Raylen Wilson

No. 5 – Georgia Bulldogs
- Position: Linebacker
- Class: Senior

Personal information
- Born: July 7, 2005 (age 20)
- Listed height: 6 ft 1 in (1.85 m)
- Listed weight: 235 lb (107 kg)

Career information
- High school: Lincoln (Tallahassee, Florida)
- College: Georgia (2023–present);

Awards and highlights
- First-team All-SEC Freshman (2023);
- Stats at ESPN

= Raylen Wilson =

American football player (born 2005)

Raylen Akin Wilson (born July 7, 2005) is an American college football linebacker for the Georgia Bulldogs of the Southeastern Conference (SEC).

==Early life==
Wilson attended Lincoln High School in Tallahassee, Florida.
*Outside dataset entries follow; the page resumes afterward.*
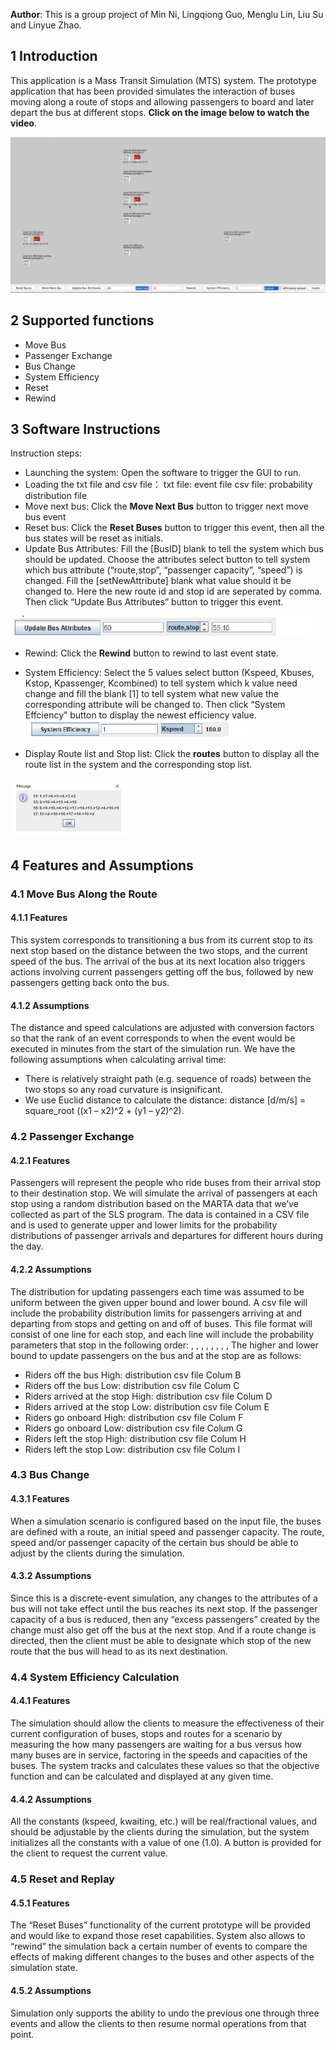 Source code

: 
**Author**: This is a group project of Min Ni, Lingqiong Guo, Menglu Lin, Liu Su and Linyue Zhao.



## 1 Introduction

This application is a Mass Transit Simulation (MTS) system. The prototype application that has been provided simulates the interaction of buses moving along a route of stops and allowing passengers to board and later depart the bus at different stops. **Click on the image below to watch the video**.

[![Video demonstrating MTS system](images/videoImag.png)](https://www.youtube.com/watch?v=g_WlNArpamA)


## 2 Supported functions
- Move Bus
- Passenger Exchange
- Bus Change
- System Efficiency
- Reset
- Rewind

## 3 Software Instructions
Instruction steps:
* Launching the system:
Open the software to trigger the GUI to run.
* Loading the txt file and csv file：
txt file: event file
csv file: probability distribution file
* Move next bus:
Click the **Move Next Bus** button to trigger next move bus event
* Reset bus:
Click the **Reset Buses** button to trigger this event, then all the bus states will be reset as initials.
* Update Bus Attributes:
Fill the [BusID] blank to tell the system which bus should be updated. Choose the attributes select button to tell system which bus attribute (“route,stop”, “passenger capacity”, “speed”) is changed. Fill the [setNewAttribute] blank what value should it be changed to. Here the new route id and stop id are seperated by comma.
Then click “Update Bus Attributes” button to trigger this event.

![Update Bus Attributes](images/change_bus.png) 

* Rewind:
Click the **Rewind** button to rewind to last event state.

* System Efficiency:
Select the 5 values select button (Kspeed, Kbuses, Kstop, Kpassenger, Kcombined) to tell system which k value need change and fill the blank [1] to tell system what new value the corresponding attribute will be changed to. Then click “System Effciency” button to display the newest efficiency value.
![System Efficiency](images/efficiency.png) 

* Display Route list and Stop list:
Click the **routes** button to display all the route list in the system and the corresponding stop list.

![Routes](images/routes.png) 




## 4 Features and Assumptions

### 4.1 Move Bus Along the Route
#### 4.1.1 Features
This system corresponds to transitioning a bus from its current stop to its next stop based on the distance between the two stops, and the current speed of the bus. The arrival of the bus at its next location also triggers actions involving current passengers getting off the bus, followed by new passengers getting back onto the bus.

#### 4.1.2 Assumptions
The distance and speed calculations are adjusted with conversion factors so that the rank of an event corresponds to when the event would be executed in minutes from the start of the simulation run. We have the following assumptions when calculating arrival time:
- There is relatively straight path (e.g. sequence of roads) between the two stops so any road curvature is insignificant.
- We use Euclid distance to calculate the distance: distance [d/m/s] = square_root ((x1 – x2)^2 + (y1 – y2)^2).

### 4.2 Passenger Exchange
#### 4.2.1 Features

Passengers will represent the people who ride buses from their arrival stop to their destination stop. We will simulate the arrival of passengers at each stop using a random distribution based on the MARTA data that we’ve collected as part of the SLS program. The data is contained in a CSV file and is used to generate upper and lower limits for the probability distributions of passenger arrivals and departures for different hours during the day.
 
#### 4.2.2 Assumptions
The distribution for updating passengers each time was assumed to be uniform between the given upper bound and lower bound. A csv file will include the probability
distribution limits for passengers arriving at and departing from stops and getting on and off of buses. This file format will consist of one line for each stop, and each line will include the probability parameters that stop in the following order:
<Stop ID>, <Riders Arrive High>, <Riders Arrive Low>, <Riders Off High>, <Riders Off Low>, <Riders On High>, <Riders On Low>, <Riders Depart High>, <Riders Depart Low>
The higher and lower bound to update passengers on the bus and at the stop are as follows:
- Riders off the bus High: distribution csv file Colum B
- Riders off the bus Low: distribution csv file Colum C
- Riders arrived at the stop High: distribution csv file Colum D
- Riders arrived at the stop Low: distribution csv file Colum E
- Riders go onboard High: distribution csv file Colum F
- Riders go onboard Low: distribution csv file Colum G
- Riders left the stop High: distribution csv file Colum H
- Riders left the stop Low: distribution csv file Colum I

### 4.3 Bus Change
#### 4.3.1 Features

When a simulation scenario is configured based on the input file, the buses are defined with a route, an initial speed and passenger capacity. The route, speed and/or passenger capacity of the certain bus should be able to adjust by the clients during the simulation.

#### 4.3.2 Assumptions
Since this is a discrete-event simulation, any changes to the attributes of a bus will not take effect until the bus reaches its next stop. If the passenger capacity of a bus is reduced, then any “excess passengers” created by the change must also get off the bus at the next stop. And if a route change is directed, then the client must be able to designate which stop of the new route that the bus will head to as its next destination.

### 4.4 System Efficiency Calculation
#### 4.4.1 Features
The simulation should allow the clients to measure the effectiveness of their current configuration of buses, stops and routes for a scenario by measuring the how many passengers are waiting for a bus versus how many buses are in service, factoring in the speeds and capacities of the buses. The system tracks and calculates these values so that the objective function and can be calculated and displayed at any given time.

#### 4.4.2 Assumptions
All the constants (kspeed, kwaiting, etc.) will be real/fractional values, and should be adjustable
by the clients during the simulation, but the system initializes all the constants with a value of one (1.0). A button is provided for the client to request the current value.


### 4.5 Reset and Replay

#### 4.5.1 Features
The “Reset Buses” functionality of the current prototype will be provided and would like to expand those reset capabilities. System also allows to “rewind” the simulation back a certain number of events to compare the effects of making different changes to the buses and other aspects of the simulation state.

#### 4.5.2 Assumptions
Simulation only supports the ability to undo the previous one through three events and allow the clients to then resume normal operations from that point.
As a senior, he had 117 tackles and as a senior and junior, he was the Tallahassee Democrat All-Big Bend Defensive Player of the Year. A five-star recruit, Wilson was selected to play in the 2023 Under Armour All-America Game. He originally committed to the University of Michigan to play college football but switched to the University of Georgia.

==College career==
As a true freshman at Georgia in 2023, Wilson played in 12 games with one start and had 15 tackles and 0.5 sacks. He returned to Georgia for his sophomore year in 2024.

==Personal life==
Wilson is the son of the late NFL wide receiver, Robert Wilson.